ゴキブリの他にはワラジムシ(Porcellio scaber)もモンスズメバチの巣のすぐ外側を徘徊していました。
スズメバチの巣内でゴキブリが居候(共生?)していることを示す決定的な証拠映像がようやく撮れて、長年のミッシングリンクがようやく繋がりました。
感無量です。
▼関連記事(5年前の撮影)
コガタスズメバチの巣に居候するゴキブリ【暗視映像】暗視映像だけでなく通常照明下でもゴキブリを撮影したいのはやまやまでしたが、スズメバチ専用の防護服を着ていない(持っていない)私は蜂を刺激する危険を冒せません。
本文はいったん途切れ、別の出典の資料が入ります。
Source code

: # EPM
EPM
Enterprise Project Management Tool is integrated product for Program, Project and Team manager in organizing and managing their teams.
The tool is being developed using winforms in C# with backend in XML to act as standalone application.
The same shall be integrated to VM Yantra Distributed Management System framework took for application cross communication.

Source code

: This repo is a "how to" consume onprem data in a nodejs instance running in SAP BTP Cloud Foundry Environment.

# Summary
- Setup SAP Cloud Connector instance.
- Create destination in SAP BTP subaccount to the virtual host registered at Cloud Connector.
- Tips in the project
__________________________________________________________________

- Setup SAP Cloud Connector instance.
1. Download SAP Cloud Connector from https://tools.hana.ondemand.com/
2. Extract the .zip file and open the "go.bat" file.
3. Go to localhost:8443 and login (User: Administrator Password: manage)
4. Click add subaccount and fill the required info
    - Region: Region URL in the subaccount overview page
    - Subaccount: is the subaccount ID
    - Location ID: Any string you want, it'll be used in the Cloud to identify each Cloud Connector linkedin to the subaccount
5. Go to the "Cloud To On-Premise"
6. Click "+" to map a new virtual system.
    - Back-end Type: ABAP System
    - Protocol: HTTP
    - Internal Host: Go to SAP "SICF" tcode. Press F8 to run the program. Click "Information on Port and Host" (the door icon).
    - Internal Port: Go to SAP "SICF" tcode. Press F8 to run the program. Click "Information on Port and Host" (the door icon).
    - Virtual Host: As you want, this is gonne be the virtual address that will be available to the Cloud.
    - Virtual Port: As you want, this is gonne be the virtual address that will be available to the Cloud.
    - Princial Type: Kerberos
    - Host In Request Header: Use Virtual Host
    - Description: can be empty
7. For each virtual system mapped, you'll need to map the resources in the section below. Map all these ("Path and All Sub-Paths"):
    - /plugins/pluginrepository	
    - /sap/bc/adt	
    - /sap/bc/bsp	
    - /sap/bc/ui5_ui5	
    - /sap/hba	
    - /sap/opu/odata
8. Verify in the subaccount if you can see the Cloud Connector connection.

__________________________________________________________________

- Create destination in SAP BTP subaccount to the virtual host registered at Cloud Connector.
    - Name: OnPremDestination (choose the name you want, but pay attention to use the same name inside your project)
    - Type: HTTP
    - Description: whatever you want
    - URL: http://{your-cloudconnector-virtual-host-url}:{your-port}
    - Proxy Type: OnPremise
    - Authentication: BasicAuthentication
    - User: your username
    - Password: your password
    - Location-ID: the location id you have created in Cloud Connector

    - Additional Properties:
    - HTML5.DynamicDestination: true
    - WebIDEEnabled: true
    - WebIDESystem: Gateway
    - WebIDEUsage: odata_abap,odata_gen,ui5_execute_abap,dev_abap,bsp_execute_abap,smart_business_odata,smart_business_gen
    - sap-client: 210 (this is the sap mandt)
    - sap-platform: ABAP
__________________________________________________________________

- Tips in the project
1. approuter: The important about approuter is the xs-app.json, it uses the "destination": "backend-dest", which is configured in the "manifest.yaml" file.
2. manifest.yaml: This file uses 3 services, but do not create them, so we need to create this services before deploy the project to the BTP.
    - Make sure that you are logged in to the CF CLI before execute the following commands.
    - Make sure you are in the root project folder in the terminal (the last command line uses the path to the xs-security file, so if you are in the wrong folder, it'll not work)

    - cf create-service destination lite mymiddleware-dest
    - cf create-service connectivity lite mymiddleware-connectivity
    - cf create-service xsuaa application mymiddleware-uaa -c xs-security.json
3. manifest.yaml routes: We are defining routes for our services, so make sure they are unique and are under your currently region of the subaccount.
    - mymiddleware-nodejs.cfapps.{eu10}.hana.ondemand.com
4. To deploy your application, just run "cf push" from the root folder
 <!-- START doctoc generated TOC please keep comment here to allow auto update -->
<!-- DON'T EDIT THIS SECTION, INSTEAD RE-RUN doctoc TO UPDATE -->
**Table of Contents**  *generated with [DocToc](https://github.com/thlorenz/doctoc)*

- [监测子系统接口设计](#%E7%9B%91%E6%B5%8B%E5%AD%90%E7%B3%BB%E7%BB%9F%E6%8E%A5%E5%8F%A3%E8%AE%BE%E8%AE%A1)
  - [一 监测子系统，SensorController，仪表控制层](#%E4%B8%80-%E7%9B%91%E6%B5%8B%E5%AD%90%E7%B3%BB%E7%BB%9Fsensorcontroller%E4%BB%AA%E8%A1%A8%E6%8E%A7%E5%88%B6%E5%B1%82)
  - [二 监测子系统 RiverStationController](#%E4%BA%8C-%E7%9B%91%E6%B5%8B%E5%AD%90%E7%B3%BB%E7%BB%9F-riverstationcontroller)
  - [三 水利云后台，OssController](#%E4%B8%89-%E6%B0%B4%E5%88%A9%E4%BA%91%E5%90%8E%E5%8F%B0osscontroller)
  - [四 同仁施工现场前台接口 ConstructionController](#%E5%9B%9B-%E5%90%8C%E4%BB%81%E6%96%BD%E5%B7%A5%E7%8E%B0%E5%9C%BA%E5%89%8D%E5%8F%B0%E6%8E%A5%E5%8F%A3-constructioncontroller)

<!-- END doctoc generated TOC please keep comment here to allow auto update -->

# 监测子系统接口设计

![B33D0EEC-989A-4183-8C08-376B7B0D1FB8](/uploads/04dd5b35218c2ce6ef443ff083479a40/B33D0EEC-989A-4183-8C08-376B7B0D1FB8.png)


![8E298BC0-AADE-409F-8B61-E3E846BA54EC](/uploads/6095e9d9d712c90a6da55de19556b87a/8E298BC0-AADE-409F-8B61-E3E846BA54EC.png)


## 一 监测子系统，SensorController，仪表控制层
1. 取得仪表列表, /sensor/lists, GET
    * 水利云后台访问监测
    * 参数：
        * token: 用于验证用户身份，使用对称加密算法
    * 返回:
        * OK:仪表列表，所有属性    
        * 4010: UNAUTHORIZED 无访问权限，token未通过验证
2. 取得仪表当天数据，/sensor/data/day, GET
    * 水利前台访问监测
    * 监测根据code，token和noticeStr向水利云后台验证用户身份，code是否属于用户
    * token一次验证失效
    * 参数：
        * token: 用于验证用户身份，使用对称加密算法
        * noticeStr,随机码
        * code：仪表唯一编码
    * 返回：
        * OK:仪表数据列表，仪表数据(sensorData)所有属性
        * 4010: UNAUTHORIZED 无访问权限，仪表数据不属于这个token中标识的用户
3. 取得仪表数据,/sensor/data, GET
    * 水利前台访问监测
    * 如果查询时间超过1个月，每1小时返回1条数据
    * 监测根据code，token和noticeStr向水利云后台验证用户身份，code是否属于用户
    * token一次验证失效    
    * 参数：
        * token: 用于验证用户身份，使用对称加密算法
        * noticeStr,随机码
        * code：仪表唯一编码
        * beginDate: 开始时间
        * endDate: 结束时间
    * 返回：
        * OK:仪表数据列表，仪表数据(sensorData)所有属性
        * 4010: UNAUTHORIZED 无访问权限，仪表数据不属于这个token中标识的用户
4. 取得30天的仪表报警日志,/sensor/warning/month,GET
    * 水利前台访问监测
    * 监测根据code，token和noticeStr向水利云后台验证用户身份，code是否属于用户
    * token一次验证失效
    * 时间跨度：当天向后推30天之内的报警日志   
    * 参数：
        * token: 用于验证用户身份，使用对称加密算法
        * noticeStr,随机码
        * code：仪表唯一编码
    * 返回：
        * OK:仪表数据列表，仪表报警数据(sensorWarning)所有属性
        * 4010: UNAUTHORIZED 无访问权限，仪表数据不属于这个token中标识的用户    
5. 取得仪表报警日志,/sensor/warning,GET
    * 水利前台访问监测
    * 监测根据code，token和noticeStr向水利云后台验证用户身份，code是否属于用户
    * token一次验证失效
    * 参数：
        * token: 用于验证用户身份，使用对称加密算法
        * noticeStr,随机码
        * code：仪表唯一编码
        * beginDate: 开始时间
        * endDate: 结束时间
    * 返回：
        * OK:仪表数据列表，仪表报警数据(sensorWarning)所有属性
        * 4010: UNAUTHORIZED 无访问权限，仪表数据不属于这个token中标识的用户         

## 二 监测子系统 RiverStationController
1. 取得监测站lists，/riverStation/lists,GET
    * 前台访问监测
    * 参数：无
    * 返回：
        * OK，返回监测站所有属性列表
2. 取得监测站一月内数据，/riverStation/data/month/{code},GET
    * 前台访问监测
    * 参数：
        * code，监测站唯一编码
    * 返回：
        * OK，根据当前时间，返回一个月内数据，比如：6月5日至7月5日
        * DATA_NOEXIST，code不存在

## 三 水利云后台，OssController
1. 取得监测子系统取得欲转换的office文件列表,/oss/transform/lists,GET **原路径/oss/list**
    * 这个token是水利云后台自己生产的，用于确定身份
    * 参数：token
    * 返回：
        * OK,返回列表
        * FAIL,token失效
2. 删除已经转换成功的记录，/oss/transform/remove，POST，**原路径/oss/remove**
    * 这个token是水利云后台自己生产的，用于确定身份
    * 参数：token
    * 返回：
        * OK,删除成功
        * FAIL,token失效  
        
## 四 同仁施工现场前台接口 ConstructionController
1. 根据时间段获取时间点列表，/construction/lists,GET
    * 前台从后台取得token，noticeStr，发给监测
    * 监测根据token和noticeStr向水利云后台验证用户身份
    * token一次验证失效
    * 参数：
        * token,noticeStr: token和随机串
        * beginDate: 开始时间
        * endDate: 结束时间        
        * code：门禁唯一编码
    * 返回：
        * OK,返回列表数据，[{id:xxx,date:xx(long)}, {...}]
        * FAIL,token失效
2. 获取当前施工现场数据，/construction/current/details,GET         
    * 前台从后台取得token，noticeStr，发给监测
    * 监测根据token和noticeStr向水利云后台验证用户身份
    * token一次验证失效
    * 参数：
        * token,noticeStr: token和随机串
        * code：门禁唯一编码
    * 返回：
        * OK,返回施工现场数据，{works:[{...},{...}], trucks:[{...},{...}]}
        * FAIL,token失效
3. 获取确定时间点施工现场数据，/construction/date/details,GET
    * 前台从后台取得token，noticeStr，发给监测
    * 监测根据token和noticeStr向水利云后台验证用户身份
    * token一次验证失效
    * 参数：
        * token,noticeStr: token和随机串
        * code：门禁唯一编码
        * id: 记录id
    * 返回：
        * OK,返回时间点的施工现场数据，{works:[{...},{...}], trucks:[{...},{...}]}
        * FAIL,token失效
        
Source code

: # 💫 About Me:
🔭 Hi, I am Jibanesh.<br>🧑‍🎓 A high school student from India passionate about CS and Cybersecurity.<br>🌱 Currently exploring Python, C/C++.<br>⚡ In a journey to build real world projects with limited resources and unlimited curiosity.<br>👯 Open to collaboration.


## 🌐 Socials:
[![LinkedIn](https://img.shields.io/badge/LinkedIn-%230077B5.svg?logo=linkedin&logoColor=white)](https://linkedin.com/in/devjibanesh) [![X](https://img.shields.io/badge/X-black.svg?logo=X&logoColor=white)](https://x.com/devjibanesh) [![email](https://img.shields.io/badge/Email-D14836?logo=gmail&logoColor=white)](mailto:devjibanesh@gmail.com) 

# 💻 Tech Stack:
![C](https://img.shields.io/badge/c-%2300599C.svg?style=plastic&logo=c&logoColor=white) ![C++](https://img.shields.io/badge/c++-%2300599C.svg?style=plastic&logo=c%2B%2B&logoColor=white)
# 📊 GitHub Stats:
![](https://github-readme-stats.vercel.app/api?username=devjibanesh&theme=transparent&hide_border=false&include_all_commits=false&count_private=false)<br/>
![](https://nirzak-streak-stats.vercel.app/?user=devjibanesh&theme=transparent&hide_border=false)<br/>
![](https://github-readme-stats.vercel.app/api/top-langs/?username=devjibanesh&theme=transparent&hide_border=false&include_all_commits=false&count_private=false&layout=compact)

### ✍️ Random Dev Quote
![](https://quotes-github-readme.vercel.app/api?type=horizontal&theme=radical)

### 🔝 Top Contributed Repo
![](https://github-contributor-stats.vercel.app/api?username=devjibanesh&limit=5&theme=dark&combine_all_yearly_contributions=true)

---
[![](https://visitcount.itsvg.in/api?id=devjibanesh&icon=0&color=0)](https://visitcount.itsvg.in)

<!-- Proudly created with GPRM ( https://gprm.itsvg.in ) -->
また、夜行性のゴキブリは眩しい白色光を照射するとすぐに物陰に隠れてしまいそうです。
鈴木知之『朽ち木にあつまる虫ハンドブック』によると、ヤマトゴキブリは
立ち枯れの樹皮下や生木の洞にすむ。成虫は5〜9月に現れ、夜間、樹液に集まる。雑食性で、果実や野菜などの植物や、昆虫の死がいなどを食べる。(p14より引用)私は未だ雑木林の樹液酒場に来ているヤマトゴキブリを実際に見たことはありません。
ヤマトゴキブリは桜の樹洞内でモンスズメバチとただ同居しているだけなのか、それともモンスズメバチの食べ残しや巣材を盗み食いしているのか、解明したいところです。
モンスズメバチの巣盤は樹洞内に吊り下げられるように作られ、外皮の底が抜けているため、食べ残しや死骸は樹洞の底にどんどん落ちてしまうはずです。
ゴキブリが樹洞の底ではなくモンスズメバチの巣の近くに留まっているということは、無抵抗の蜂の子を捕食したり前蛹が育房内に排泄した糞を食べている可能性も考えられます。
アリの巣に同居・居候する好蟻性昆虫の研究が近年活発に進められていますが、好雀蜂性昆虫の生態も面白そうです。